Shan Jun 山俊

Personal information
- Nationality: Chinese
- Born: August 7, 1994 (age 31) Luliang, Yunnan
- Height: 1.72 m (5 ft 8 in)
- Weight: 64 kg (141 lb)

Boxing career

Medal record
Men's amateur boxing
Representing China
Asian Games
| Bronze medal – third place | 2018 Jakarta-Palembang | Lightweight |
Asian Championships
| Bronze medal – third place | 2017 Tashkent | Lightweight |

= Shan Jun =

Chinese boxer

Shan Jun (山俊 (Shān Jùn); born 7 August 1994 in Luliang, Yunnan) is a Chinese lightweight boxer. He won the bronze medalist at Olympic Qualifying Tournament in June 2016 in Baku, Azerbaijan, qualifying for the Rio 2016 Olympics.

== Career ==
Born in Xiaobaihu town (小白户镇), Luliang county, Yunnan province, When Shan was a preteen, his brother and he went to Qujing Sports School, he practised boxing and his brother did sprint running there. At his age of 15, he won the champion in a teenagers boxing match held by Kunming Sports Federation in 2009, soon afterwards he was a member of Yunnan provincial boxing Team.
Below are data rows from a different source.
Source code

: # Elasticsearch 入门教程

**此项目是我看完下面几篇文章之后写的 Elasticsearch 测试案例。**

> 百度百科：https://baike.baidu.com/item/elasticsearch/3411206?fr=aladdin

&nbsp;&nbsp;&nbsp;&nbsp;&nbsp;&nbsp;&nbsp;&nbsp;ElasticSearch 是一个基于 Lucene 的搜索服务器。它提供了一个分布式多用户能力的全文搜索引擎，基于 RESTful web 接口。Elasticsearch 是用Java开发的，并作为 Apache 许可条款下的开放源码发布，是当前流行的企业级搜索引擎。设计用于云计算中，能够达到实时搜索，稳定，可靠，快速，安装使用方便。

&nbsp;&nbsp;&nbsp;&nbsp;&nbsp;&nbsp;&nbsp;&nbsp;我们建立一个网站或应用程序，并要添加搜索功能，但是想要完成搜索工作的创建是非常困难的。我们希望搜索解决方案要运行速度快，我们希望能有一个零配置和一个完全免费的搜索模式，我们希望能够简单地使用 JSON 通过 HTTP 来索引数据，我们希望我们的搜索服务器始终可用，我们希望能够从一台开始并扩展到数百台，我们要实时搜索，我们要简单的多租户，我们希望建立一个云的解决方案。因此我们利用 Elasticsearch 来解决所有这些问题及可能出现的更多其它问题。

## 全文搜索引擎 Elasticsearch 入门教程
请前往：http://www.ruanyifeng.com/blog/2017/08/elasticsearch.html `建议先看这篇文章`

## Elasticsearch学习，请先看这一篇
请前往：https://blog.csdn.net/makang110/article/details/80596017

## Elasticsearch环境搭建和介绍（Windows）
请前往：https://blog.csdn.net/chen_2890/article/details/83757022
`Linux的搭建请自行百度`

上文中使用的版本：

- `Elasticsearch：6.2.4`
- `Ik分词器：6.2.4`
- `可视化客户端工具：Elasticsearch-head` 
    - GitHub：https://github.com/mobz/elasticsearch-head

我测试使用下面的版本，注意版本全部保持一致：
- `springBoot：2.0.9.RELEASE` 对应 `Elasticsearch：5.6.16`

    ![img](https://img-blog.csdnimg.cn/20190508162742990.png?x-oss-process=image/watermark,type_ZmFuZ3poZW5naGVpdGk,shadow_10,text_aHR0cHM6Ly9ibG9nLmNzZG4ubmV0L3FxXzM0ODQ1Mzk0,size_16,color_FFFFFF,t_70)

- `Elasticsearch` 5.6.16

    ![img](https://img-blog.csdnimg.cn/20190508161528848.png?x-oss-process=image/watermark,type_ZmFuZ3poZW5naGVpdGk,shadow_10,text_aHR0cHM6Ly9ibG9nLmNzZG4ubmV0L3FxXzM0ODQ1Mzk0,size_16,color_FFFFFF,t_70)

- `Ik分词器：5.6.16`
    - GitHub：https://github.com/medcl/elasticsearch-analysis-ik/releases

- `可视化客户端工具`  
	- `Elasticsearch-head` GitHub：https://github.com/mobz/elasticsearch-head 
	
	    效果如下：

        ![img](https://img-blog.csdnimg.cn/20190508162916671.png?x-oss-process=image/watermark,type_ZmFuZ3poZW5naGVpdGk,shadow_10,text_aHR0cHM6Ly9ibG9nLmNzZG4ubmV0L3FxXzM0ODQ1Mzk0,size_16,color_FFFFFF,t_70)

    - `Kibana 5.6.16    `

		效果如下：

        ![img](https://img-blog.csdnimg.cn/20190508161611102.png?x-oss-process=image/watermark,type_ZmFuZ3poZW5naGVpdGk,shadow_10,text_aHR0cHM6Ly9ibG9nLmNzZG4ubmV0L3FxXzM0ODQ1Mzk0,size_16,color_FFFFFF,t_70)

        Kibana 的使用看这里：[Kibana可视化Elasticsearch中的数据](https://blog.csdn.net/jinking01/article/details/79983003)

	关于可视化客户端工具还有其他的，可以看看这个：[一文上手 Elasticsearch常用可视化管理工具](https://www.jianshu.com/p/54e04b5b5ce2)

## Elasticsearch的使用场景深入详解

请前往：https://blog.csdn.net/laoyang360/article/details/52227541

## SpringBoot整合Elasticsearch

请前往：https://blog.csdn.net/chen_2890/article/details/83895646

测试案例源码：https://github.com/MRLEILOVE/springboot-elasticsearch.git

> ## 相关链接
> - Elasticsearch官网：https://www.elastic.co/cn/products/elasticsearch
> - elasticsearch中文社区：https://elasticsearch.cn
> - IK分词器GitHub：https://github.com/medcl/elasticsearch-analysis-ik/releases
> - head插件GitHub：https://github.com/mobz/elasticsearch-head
Although his boxing skills were so-so in the early days after being a member there, he got more and more excellent than the other exercisers because of his hard working to practise boxing. he won the 3rd in the National youth competition,
It was that he firstly took part in national events, in the next year he won the gold medal in the National youth competition.